If by "regulation" you mean "cryptographic proof of solvency", then yes: https://news.ycombinator.com/item?id=7277865

Bitcoin itself has the potential to replace the need for certain types of regulation entirely, but we're not there yet.


Why must that require regulation? They're calling for a meme that informed actors probably wouldn't do business with exchanges that don't provide those "requirements".


That's regulations with a multilateral peer enforcement mechanism. Conveniently enough it serves as a barrier to entry to new competitors. So if you were wanting to start a bitcoin exchange, you may have missed the boat.


It's not regulation, it's best practices. You can choose to work with someoone who does them or not. Regulation takes that choice away.


Revolutions stop being fun when you're the one who's bleeding...


I think the bitcoin community at large is interested in standardization for the greater good not regulation enforced through tyrannical political institutions.
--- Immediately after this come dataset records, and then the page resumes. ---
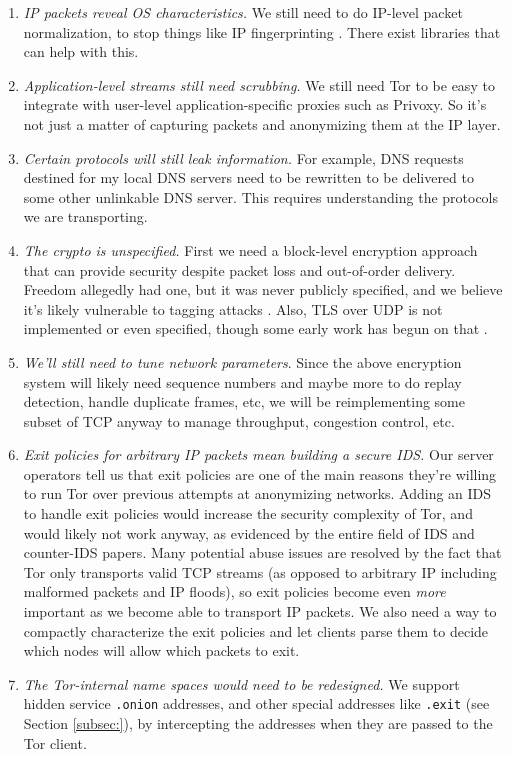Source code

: \documentclass{llncs}
\begin{document}
\begin{enumerate}
\setlength{\itemsep}{0mm}
\setlength{\parsep}{0mm}
\item \emph{IP packets reveal OS characteristics.} We still need to do
IP-level packet normalization, to stop things like IP fingerprinting
\cite{ip-fingerprinting}. There exist libraries \cite{ip-normalizing}
that can help with this.
\item \emph{Application-level streams still need scrubbing.} We still need
Tor to be easy to integrate with user-level application-specific proxies
such as Privoxy. So it's not just a matter of capturing packets and
anonymizing them at the IP layer.
\item \emph{Certain protocols will still leak information.} For example,
DNS requests destined for my local DNS servers need to be rewritten
to be delivered to some other unlinkable DNS server. This requires
understanding the protocols we are transporting.
\item \emph{The crypto is unspecified.} First we need a block-level encryption
approach that can provide security despite
packet loss and out-of-order delivery. Freedom allegedly had one, but it was
never publicly specified, and we believe it's likely vulnerable to tagging
attacks \cite{tor-design}. Also, TLS over UDP is not implemented or even
specified, though some early work has begun on that \cite{ben-tls-udp}.
\item \emph{We'll still need to tune network parameters}. Since the above
encryption system will likely need sequence numbers and maybe more to do
replay detection, handle duplicate frames, etc, we will be reimplementing
some subset of TCP anyway to manage throughput, congestion control, etc.
\item \emph{Exit policies for arbitrary IP packets mean building a secure
IDS.}  Our server operators tell us that exit policies are one of
the main reasons they're willing to run Tor over previous attempts
at anonymizing networks.  Adding an IDS to handle exit policies would
increase the security complexity of Tor, and would likely not work anyway,
as evidenced by the entire field of IDS and counter-IDS papers. Many
potential abuse issues are resolved by the fact that Tor only transports
valid TCP streams (as opposed to arbitrary IP including malformed packets
and IP floods), so exit policies become even \emph{more} important as
we become able to transport IP packets. We also need a way to compactly
characterize the exit policies and let clients parse them to decide
which nodes will allow which packets to exit.
\item \emph{The Tor-internal name spaces would need to be redesigned.} We
support hidden service {\tt{.onion}} addresses, and other special addresses
like {\tt{.exit}} (see Section \ref{subsec:}), by intercepting the addresses
when they are passed to the Tor client.
\end{enumerate}
\end{document}
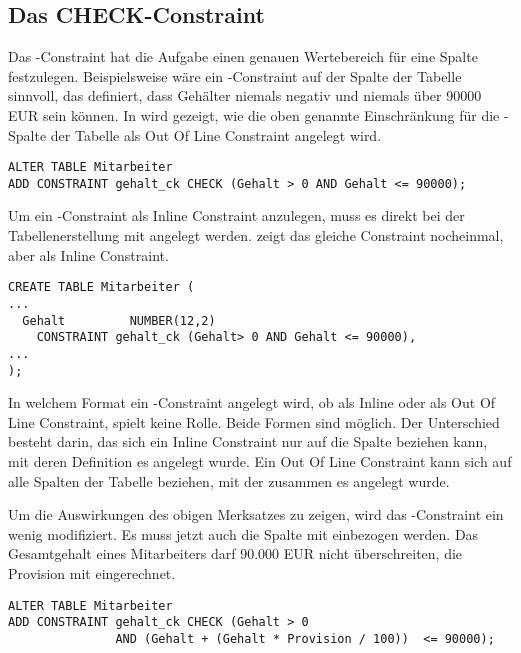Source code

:       \subsection{Das CHECK-Constraint}
        Das \CHECK-Constraint hat die Aufgabe einen genauen Wertebereich für
        eine Spalte festzulegen. Beispielsweise wäre ein \CHECK-Constraint
        auf der Spalte  der Tabelle 
        sinnvoll, das definiert, dass Gehälter niemals negativ und niemals
        über 90000 EUR sein können.
\clearpage
        In  wird gezeigt, wie die oben genannte
        Einschränkung für die -Spalte der Tabelle
         als Out Of Line Constraint angelegt wird.
        \begin{lstlisting}[language=oracle_sql,caption={Ein \CHECK-Constraint als Out Of Line Constraint},label=sql09_02]
ALTER TABLE Mitarbeiter
ADD CONSTRAINT gehalt_ck CHECK (Gehalt > 0 AND Gehalt <= 90000);
        \end{lstlisting}
        Um ein \CHECK-Constraint als Inline Constraint anzulegen, muss es direkt bei der Tabellenerstellung mit angelegt werden.  zeigt das gleiche Constraint nocheinmal, aber als Inline Constraint.
        \begin{lstlisting}[language=oracle_sql,caption={Ein \CHECK-Constraint als Inline Constraint},label=sql09_03]
CREATE TABLE Mitarbeiter (
...
  Gehalt         NUMBER(12,2)
    CONSTRAINT gehalt_ck (Gehalt> 0 AND Gehalt <= 90000),
...
);
        \end{lstlisting}
        \begin{merke}
          In welchem Format ein \CHECK-Constraint angelegt wird, ob als Inline oder als Out Of Line Constraint, spielt keine Rolle. Beide Formen sind möglich. Der Unterschied besteht darin, das sich ein Inline Constraint nur auf die Spalte beziehen kann, mit deren Definition es angelegt wurde. Ein Out Of Line Constraint kann sich auf alle Spalten der Tabelle beziehen, mit der zusammen es angelegt wurde.
        \end{merke}
        Um die Auswirkungen des obigen Merksatzes zu zeigen, wird das -Constraint ein wenig modifiziert. Es muss jetzt auch die Spalte  mit einbezogen werden. Das Gesamtgehalt eines Mitarbeiters darf 90.000 EUR nicht überschreiten, die Provision mit eingerechnet.
        \begin{lstlisting}[language=oracle_sql,caption={Ein komplexes \CHECK-Constraint},label=sql09_04]
ALTER TABLE Mitarbeiter
ADD CONSTRAINT gehalt_ck CHECK (Gehalt > 0
               AND (Gehalt + (Gehalt * Provision / 100))  <= 90000);
        \end{lstlisting}
		\clearpage
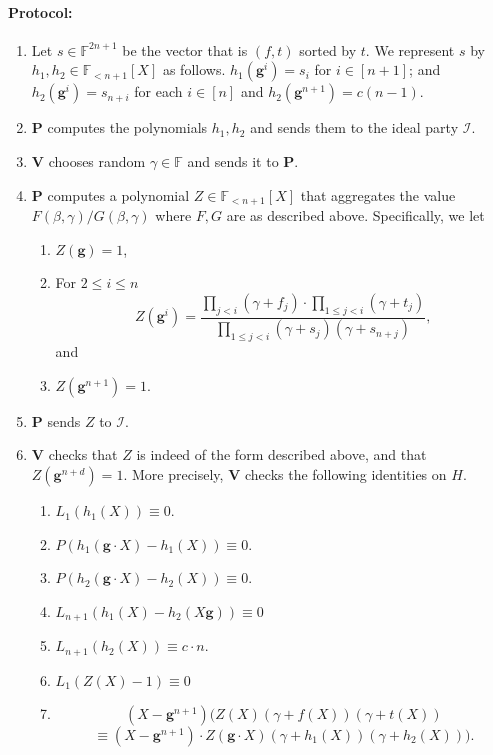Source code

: \documentclass[11pt]{article} %
\newcommand{\F}{\ensuremath{\mathbb F}\xspace}
\newcommand{\dom}{\ensuremath{H}\xspace}
\newcommand{\prv}{\ensuremath{\mathsf{\mathbf{P}}}\xspace}
\newcommand{\prvpoly}{\ensuremath{\prv}\xspace}
\newcommand{\verpoly}{\ensuremath{\ver}\xspace}%
\newcommand{\ideal}{\ensuremath{\mathcal{I}}\xspace}
\newcommand{\ver}{\ensuremath{\mathsf{\mathbf{V}}}\xspace}
\newcommand{\hgen}{\ensuremath{\mathbf{g}}\xspace}
\newcommand{\cosetgen}{\ensuremath{\mathbf{\kappa}}\xspace}
\newcommand{\polysofdeg}[1]{\ensuremath{\F_{< #1}[X]}\xspace}
\newcommand{\sone}{\ensuremath{ h_1}\xspace}
\newcommand{\stwo}{\ensuremath{ h_{2}}\xspace}
\begin{document}
\paragraph{Protocol:}
\begin{enumerate}
 \item Let $s\in \F^{2n+1}$ be the vector that is $(f,t)$ sorted by $t$. We represent $s$ by $\sone,\stwo \in \polysofdeg{n+1}$ as follows.
$\sone (\hgen^i) = s_i$ for $i\in [n+1]$; and $\stwo(\hgen ^i)= s_{n+i}$ for each $i\in [n]$ and $\stwo(\hgen^{n+1})=c(n-1)$.
 
 \item \prvpoly computes the polynomials $\sone,\stwo$ and sends them to the ideal party \ideal.
 \item \verpoly chooses random $\gamma \in \F$ and sends it to \prvpoly.
 \item \prvpoly computes a polynomial $Z\in \polysofdeg{n+1}$ that aggregates the value $F(\beta,\gamma)/G(\beta,\gamma)$ where $F,G$ are as described above. Specifically, we let
\begin{enumerate}
 \item  $Z(\hgen) = 1$,
\item For $2\leq i \leq n$
\[Z(\hgen^{i})= \frac{\prod_{j < i} (\gamma + f_j)\cdot \prod_{1\leq j < i} (\gamma+ t_j)}{\prod_{1\leq j <i} (\gamma + s_j)(\gamma+ s_{n+j})},\]
 and
\item $Z(\hgen^{n+1})=1$.
\end{enumerate}
 \item \prvpoly sends $Z$ to \ideal.
 \item \verpoly checks that $Z$ is indeed of the form described above, and that $Z(\hgen^{n+d})=1$. More precisely, \verpoly checks the following identities on $H$.
 \begin{enumerate}
\item \label{step:rangefirst} $L_1(\sone(X)) \equiv 0$.
\item$P\left(\sone(\hgen\cdot X)- \sone(X)\right)\equiv 0$.
\item $P\left(\stwo(\hgen\cdot  X)- \stwo(X)\right)\equiv 0$.
  \item\label{check:consisttwo} $L_{n+1}(\sone(X)-\stwo(X \hgen))\equiv 0$
\item \label{step:rangefirstlast}$L_{n+1}(\stwo(X)) \equiv c\cdot n$.
  \item \label{step:rangepermfirst}$L_1(Z(X)-1)\equiv 0$
  \item 
  \[(X-\hgen^{n+1}) (Z(X) (\gamma + f(X))(\gamma+ t(X))\]
  \[\equiv (X-\hgen^{n+1})\cdot  Z(\hgen \cdot X)(\gamma+ \sone(X))(\gamma+ \stwo(X))) .\]


\end{enumerate}
\end{enumerate}
\end{document}
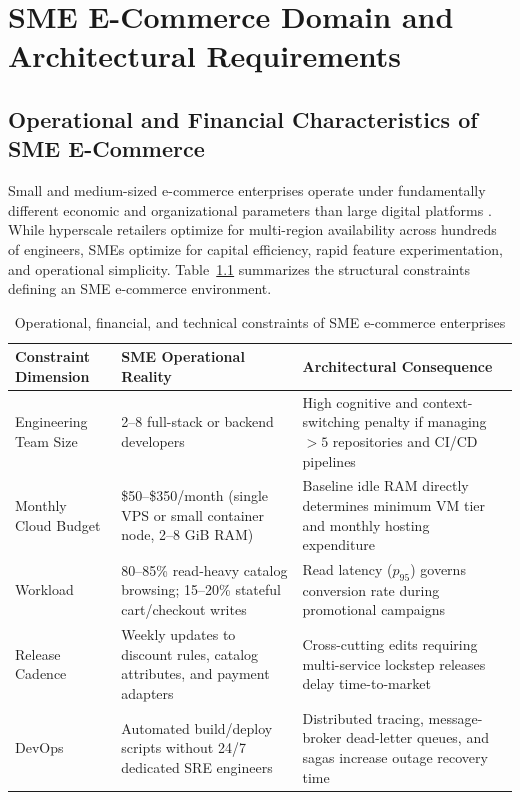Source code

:\chapter{SME E-Commerce Domain and Architectural Requirements}
\label{chap:analysis}

\section{Operational and Financial Characteristics of SME E-Commerce}
\label{sec:sme-domain}

Small and medium-sized e-commerce enterprises operate under fundamentally different economic and organizational parameters than large digital platforms \cite{ford2022,newman2021}. While hyperscale retailers optimize for multi-region availability across hundreds of engineers, SMEs optimize for capital efficiency, rapid feature experimentation, and operational simplicity. Table~\ref{tab:sme-profile} summarizes the structural constraints defining an SME e-commerce environment.

\begin{table}[h]
  \caption{Operational, financial, and technical constraints of SME e-commerce enterprises}
  \label{tab:sme-profile}
  \centering
  \begin{tabular}{p{3.6cm}p{5.2cm}p{5.4cm}}
    \toprule
    \textbf{Constraint Dimension} & \textbf{SME Operational Reality} & \textbf{Architectural Consequence} \\
    \midrule
    Engineering Team Size & 2--8 full-stack or backend developers & High cognitive and context-switching penalty if managing $>5$ repositories and CI/CD pipelines \\
    Monthly Cloud Budget & \$50--\$350/month (single VPS or small container node, 2--8 GiB RAM) & Baseline idle RAM directly determines minimum VM tier and monthly hosting expenditure \\
    Workload & 80--85\% read-heavy catalog browsing; 15--20\% stateful cart/checkout writes & Read latency ($p_{95}$) governs conversion rate during promotional campaigns \\
    Release Cadence & Weekly updates to discount rules, catalog attributes, and payment adapters & Cross-cutting edits requiring multi-service lockstep releases delay time-to-market \\
    DevOps & Automated build/deploy scripts without 24/7 dedicated SRE engineers & Distributed tracing, message-broker dead-letter queues, and sagas increase outage recovery time \\
    \bottomrule
  \end{tabular}
\end{table}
Well, who decides what the "greater good" is and how to achieve it? If the BitCoin exchanges get together and decide on a set of standard procedures and policies that are in any way enforced or monitored, then voila: "Governments are instituted among [BitCoin Exchanges], deriving their just powers from the consent of the governed", aka "tryannical political institutions" and regulation.


I think the Bitcoin community at large has a certain set of values that it regards as sacred (security, anonymity, freedom from state regulation)

Perhaps I'm wrong though.

Regulation is often associated with political states and are often enforced through brute force. I think if we could, as a community, regulate without any state intervention that would be ideal.


Without doing a lot of due diligence, it might be hard to figure out which exchanges are well run. And its not like lying to auditors etc hasn't been done before.

Maybe the exchanges can join together and offer something like FDIC Insurance?


Why would you agree to insure your competitor against their own incompetence?


Because:

• Receipt of insurance is contingent on meeting requirements for insurance, so it's not blind assistance in the face of incompetence. The 3 years of account thefts reported to have occurred at Mt. Gox would, hopefully, have been detected. Even collaborating on more secure storage and trading systems. There's a precedent for this: it's how the large credit card companies (BankAmericard, I mean, Visa and Interbank/Master Charge, I mean, MasterCard), were formed.

• Rates would correspond to perceived risk, providing a market feedback mechanism.

• Some risks are incidental and random. Weaknesses in protocols, problems in network or technology stacks (independent of individual exchange software).

• The end result is a greater level of trust in the entire marketplace as a whole, so: more transactions, more members, more profits.